WHAT TO PRODUCE: Lift out, unaltered, the lines of the material below between the line holding "the WeBWorK National Problem" and the line holding "the WeBWorK developers.", counting both.

DATASET:
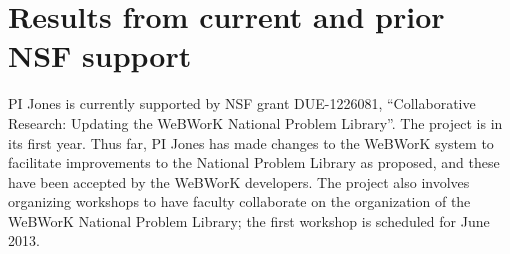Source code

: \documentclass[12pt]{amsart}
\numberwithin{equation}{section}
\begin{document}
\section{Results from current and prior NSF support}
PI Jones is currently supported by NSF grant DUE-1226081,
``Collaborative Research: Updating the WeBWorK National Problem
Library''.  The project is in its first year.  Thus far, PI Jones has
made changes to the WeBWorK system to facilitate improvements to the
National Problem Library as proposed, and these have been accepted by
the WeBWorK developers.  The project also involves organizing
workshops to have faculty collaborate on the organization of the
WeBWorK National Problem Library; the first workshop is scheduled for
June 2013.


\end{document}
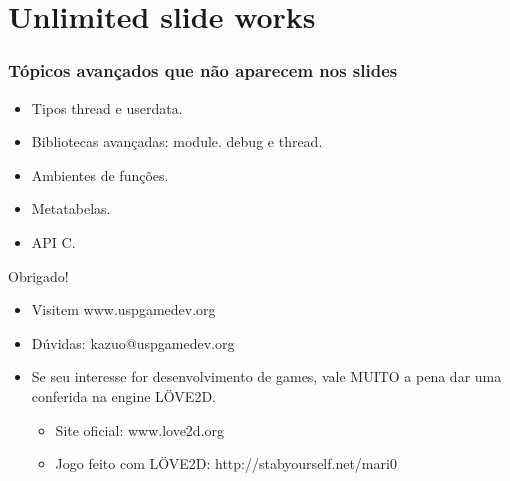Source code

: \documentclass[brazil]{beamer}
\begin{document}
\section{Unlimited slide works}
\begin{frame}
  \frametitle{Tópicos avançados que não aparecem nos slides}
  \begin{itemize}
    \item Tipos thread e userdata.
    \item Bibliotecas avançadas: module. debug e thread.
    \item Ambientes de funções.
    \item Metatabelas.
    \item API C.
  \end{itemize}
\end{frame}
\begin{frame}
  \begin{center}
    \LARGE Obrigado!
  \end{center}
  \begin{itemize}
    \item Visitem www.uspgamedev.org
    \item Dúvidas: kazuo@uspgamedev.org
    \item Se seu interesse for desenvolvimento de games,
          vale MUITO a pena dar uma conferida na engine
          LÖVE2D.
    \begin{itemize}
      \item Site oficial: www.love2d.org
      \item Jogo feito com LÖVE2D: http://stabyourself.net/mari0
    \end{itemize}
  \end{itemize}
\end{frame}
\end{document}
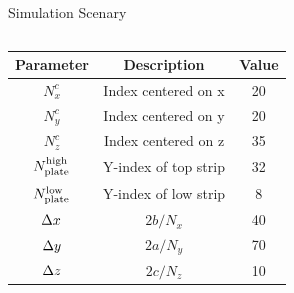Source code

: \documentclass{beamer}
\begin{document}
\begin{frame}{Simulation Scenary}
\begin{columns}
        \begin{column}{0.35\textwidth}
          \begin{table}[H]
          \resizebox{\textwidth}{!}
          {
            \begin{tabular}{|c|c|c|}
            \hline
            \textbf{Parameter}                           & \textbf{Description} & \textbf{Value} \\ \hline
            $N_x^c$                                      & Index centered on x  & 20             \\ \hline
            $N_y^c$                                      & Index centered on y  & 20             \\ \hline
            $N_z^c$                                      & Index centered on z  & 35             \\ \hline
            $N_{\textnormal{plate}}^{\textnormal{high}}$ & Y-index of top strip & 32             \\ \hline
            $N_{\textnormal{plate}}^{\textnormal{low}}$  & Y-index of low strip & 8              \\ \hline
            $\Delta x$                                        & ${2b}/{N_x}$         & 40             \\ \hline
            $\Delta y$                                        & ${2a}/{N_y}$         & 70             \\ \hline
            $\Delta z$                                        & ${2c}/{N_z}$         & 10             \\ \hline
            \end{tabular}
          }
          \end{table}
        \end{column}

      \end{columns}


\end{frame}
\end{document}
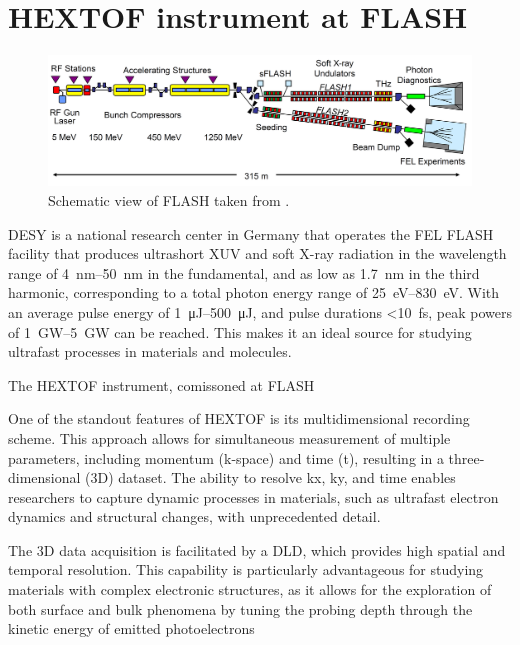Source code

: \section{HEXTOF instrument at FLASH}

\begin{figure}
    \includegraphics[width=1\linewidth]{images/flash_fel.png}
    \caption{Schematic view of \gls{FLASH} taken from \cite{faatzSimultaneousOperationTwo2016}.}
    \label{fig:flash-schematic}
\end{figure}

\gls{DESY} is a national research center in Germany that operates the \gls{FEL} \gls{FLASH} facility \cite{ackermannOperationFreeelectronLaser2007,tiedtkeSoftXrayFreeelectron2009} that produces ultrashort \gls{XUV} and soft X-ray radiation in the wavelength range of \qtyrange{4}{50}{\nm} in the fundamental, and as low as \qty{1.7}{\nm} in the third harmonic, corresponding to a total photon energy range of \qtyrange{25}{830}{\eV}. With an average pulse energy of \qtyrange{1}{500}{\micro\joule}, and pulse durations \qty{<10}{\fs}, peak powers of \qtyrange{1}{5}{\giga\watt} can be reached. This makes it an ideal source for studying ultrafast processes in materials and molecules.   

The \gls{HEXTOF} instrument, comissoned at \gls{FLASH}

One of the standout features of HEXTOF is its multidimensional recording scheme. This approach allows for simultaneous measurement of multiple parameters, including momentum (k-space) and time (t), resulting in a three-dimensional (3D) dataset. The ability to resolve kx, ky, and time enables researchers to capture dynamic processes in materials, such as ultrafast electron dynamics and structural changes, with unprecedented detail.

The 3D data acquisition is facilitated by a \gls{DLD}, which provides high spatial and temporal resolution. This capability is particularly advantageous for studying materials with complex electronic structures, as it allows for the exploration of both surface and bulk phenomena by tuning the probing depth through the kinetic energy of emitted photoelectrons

ANSWER TO THIS TASK:
``Collaborative Research: Updating the WeBWorK National Problem
Library''.  The project is in its first year.  Thus far, PI Jones has
made changes to the WeBWorK system to facilitate improvements to the
National Problem Library as proposed, and these have been accepted by
the WeBWorK developers.  The project also involves organizing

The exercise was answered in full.